How Do Graft and Flap Reconstruction Differ From Each Other?

The graft is the transfer of skin without the blood supply, whereas flap reconstruction is a procedure that transfers skin from one part of the body to another with an intact blood supply. Also, the flap allows the use of more significant amounts of tissues, including muscles. Though graft is a straightforward procedure, technically, it is time-consuming because it can create a second surgical site.

4.

Are There Any Risks Associated With Flap Surgery?

The risks associated with flap surgery include:
- Loss of Flap: The blood supply to the flap may get clogged, leading to bleeding. This can cause the death of tissues and cause partial or complete loss of flap. This mostly happens to people, especially women who smoke a lot. Quitting smoke before undergoing flap reconstruction surgery can also be beneficial.
- Issues With the Donar Site: Women usually find wound healing issues after having abdominal flap reconstruction due to fluid buildup.
- Abdominal Buldge or Hernia: This situation usually arises when a person undergoes flap reconstruction, and some part of the bowel emerges from the abdominal wall. This mainly occurs in TRAM (traverse rectus abdominal muscle) flap reconstruction.

5.

Is it Safe to Undergo Flap Reconstruction?

Flap surgery is considered safe for a medically healthy individual. It is a very complex procedure but is mostly considered safe with comparatively fewer associated complications. However, in nutritionally weak patients, caution needs to be taken. But if a person requires flap reconstruction surgery, it cannot be avoided.

6.

Does Flap Surgery Fail?

Though the success rate of flap reconstruction surgery is almost 96 percent, the failure of the process can also occur. The flap surgery usually fails within the first 48 hours of the procedure, but with timely intervention, the situation can be managed effectively, and flap compromise salvage can be possible. 

7.

Which Flap Surgery Is Best for Lower Leg?

The best flap surgery for the lower leg is the soleus muscle flap. This flap reconstruction is considered best for covering the middle and lower leg defects. The soleus muscle flap includes vascular supply from the popliteal artery and the branches of both peroneal arteries (lateral belly) and the posterior tibial (medial belly).

8.

When Is Flap Surgery Recommended to a Person?
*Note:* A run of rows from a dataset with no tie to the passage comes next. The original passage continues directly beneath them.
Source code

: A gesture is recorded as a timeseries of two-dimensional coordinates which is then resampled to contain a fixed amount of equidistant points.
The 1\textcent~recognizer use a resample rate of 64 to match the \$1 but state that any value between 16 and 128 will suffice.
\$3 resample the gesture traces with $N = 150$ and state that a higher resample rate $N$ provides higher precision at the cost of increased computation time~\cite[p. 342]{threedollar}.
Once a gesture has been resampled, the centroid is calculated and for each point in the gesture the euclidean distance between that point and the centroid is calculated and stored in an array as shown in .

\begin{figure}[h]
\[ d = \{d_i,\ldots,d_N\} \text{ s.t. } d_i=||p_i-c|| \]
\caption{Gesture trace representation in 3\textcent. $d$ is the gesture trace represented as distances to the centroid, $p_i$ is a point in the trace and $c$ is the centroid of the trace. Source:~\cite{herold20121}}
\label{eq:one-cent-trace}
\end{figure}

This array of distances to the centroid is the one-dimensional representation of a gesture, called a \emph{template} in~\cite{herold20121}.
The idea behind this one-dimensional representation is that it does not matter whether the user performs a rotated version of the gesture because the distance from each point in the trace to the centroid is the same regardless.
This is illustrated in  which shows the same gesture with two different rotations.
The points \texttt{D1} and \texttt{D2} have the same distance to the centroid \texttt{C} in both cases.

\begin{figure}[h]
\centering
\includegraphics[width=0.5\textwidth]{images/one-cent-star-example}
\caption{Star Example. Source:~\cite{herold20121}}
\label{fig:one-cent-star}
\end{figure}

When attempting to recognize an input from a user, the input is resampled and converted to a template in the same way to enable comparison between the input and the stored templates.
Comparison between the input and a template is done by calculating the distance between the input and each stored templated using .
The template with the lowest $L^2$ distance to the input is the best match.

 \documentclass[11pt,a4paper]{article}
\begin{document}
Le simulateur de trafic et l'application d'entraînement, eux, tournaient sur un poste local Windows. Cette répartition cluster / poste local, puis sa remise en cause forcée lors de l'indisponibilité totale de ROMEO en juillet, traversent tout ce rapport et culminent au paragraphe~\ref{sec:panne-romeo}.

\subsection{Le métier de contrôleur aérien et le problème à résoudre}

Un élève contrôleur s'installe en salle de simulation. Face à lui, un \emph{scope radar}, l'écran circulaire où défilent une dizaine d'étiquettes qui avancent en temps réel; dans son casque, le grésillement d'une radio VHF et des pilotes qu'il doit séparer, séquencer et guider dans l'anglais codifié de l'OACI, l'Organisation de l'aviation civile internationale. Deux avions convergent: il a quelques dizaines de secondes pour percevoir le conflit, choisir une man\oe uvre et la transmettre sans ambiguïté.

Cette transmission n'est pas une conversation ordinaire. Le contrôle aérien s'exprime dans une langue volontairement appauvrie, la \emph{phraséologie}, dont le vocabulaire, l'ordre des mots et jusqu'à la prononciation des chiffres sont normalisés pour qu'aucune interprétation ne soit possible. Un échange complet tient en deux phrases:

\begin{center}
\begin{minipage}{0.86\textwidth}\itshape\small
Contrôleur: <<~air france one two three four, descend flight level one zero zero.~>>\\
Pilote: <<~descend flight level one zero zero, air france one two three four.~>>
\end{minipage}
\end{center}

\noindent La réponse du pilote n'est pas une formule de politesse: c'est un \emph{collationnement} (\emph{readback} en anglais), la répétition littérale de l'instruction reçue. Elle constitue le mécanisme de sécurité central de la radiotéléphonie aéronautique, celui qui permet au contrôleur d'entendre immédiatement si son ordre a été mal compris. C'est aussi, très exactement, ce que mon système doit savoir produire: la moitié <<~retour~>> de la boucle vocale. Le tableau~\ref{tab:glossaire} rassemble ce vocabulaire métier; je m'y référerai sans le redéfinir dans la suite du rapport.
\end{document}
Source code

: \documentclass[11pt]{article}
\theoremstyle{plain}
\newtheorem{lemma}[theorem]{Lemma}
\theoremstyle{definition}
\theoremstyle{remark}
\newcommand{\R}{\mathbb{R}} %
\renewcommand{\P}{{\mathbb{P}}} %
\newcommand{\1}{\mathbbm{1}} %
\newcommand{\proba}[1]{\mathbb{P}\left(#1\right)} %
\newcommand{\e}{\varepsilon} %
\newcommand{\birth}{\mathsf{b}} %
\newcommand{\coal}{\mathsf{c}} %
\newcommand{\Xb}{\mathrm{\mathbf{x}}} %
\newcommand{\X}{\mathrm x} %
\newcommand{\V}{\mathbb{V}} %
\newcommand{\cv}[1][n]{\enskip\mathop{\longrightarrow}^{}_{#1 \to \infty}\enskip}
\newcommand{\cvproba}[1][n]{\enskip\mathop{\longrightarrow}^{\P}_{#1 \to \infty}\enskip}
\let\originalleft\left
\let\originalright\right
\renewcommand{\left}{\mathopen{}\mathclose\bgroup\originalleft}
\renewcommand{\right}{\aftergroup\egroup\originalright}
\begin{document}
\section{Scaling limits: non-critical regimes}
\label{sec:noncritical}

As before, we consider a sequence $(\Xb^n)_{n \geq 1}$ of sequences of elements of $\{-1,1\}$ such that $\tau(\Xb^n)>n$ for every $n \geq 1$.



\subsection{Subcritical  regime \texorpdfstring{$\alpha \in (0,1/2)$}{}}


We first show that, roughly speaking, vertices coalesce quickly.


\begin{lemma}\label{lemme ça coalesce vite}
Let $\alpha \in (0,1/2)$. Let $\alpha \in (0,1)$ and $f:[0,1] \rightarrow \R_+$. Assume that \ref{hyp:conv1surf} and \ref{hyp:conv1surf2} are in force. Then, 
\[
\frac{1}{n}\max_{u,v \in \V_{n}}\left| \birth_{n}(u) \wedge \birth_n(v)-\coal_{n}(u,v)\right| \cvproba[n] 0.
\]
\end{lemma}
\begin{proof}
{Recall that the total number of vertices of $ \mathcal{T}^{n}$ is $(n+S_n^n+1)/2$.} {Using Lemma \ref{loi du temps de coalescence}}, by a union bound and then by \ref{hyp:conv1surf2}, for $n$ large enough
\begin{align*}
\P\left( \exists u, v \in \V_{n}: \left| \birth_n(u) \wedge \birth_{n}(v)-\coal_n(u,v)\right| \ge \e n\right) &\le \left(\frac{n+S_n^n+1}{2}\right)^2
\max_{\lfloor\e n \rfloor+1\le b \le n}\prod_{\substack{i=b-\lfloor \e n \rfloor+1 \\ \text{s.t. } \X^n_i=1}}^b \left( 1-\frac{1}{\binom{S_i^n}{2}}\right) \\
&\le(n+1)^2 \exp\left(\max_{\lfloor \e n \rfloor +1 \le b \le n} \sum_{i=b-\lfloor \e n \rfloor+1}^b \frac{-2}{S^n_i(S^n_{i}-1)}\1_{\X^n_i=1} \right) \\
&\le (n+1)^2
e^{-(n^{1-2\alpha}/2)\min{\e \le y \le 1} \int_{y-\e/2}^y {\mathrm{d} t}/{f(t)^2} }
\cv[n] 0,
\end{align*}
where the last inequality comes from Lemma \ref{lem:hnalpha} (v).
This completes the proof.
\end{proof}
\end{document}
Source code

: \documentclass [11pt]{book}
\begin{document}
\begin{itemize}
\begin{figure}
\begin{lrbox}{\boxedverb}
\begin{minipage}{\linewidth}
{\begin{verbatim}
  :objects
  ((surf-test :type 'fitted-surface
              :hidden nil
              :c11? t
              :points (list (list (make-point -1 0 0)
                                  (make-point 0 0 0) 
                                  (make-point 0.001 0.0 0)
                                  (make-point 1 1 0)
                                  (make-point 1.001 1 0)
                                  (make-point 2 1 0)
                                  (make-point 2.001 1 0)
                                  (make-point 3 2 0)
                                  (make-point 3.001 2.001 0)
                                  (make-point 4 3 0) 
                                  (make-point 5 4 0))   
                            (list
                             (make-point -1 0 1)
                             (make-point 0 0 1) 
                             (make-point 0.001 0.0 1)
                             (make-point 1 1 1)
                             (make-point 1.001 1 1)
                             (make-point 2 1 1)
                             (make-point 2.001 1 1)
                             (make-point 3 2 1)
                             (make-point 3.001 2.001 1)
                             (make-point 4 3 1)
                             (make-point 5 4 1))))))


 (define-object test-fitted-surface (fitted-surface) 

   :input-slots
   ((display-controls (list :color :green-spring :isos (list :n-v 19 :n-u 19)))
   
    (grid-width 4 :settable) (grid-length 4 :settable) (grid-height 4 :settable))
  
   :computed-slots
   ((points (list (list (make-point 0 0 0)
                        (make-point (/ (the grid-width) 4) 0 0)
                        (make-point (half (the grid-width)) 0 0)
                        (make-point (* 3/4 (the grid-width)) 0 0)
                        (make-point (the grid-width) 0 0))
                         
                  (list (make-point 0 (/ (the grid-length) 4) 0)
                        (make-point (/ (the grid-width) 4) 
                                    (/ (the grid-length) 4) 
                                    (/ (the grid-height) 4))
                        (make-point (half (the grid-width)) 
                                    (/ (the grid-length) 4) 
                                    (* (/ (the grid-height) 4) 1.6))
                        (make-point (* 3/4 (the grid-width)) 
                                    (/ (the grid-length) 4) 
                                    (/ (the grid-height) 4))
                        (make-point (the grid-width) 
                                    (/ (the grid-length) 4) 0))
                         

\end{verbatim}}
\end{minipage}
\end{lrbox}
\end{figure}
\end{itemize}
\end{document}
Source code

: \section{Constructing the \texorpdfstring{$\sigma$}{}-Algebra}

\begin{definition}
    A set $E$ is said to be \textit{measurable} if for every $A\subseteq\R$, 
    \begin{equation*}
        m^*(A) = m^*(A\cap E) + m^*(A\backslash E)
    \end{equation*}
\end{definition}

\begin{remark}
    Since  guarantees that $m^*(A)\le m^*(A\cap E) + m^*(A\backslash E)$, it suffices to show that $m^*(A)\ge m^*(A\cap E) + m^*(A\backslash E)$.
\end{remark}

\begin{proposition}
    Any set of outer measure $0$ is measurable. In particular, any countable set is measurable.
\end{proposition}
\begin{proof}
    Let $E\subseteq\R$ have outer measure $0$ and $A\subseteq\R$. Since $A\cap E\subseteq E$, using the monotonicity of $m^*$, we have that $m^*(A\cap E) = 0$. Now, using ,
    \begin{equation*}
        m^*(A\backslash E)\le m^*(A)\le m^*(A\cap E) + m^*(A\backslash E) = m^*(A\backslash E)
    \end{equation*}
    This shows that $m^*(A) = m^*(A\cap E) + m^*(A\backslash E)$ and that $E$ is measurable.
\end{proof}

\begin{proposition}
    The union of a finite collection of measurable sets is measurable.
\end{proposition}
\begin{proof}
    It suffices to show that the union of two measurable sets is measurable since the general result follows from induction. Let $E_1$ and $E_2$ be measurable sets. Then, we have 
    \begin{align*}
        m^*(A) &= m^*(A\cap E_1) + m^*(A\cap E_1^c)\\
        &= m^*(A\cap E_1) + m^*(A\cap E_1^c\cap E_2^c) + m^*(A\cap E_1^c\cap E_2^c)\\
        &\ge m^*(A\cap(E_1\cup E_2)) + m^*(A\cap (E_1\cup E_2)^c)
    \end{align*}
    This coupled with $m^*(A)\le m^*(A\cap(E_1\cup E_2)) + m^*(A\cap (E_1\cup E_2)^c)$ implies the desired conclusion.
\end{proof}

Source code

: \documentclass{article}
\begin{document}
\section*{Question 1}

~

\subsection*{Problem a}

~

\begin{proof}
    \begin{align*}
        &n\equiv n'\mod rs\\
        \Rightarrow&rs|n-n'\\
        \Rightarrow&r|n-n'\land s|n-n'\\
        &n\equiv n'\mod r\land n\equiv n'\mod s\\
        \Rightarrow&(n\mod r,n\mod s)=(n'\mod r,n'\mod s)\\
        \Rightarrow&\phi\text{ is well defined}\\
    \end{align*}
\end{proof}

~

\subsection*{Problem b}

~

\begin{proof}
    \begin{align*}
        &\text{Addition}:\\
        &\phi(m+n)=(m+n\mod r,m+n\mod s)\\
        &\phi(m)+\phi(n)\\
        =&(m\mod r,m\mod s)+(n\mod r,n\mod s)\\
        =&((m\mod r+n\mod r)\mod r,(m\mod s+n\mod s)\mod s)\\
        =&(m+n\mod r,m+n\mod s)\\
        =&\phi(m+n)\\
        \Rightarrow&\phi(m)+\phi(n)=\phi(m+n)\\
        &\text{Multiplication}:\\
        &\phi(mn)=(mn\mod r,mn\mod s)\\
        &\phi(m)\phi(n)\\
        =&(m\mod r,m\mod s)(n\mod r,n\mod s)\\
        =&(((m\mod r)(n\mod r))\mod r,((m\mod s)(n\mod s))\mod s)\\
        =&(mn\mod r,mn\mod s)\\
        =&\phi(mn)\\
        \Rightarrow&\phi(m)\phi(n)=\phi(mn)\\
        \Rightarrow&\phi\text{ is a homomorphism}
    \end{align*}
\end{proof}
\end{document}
The flap surgery is indicated in the following cases:
- Substantial loss of tissue during trauma.
- Loss of tissue due to oncologic resection.
- Persistent inflammation with moderate to deep pockets in an area.
- Root hemisection or resection.
- Irregular bony contour.
- Grade II or III furcation involvement.
- Intrabony pockets on distal area of last molars.
- Complete removal of root irritants is impossible as they are not visible clinically, and the tooth has pockets, too.

9.

What Are the After Effects of a Flap Surgery?

Post-flap reconstruction surgery, a person can feel numbness in the area for several weeks after the procedure. In some cases, inflammation and bleeding can also occur, and there are high chances of infection. A person may also experience wound breakdown, scarring, and damage to nearby structures.

10.

How Much Time Does a Flap Take to Recover?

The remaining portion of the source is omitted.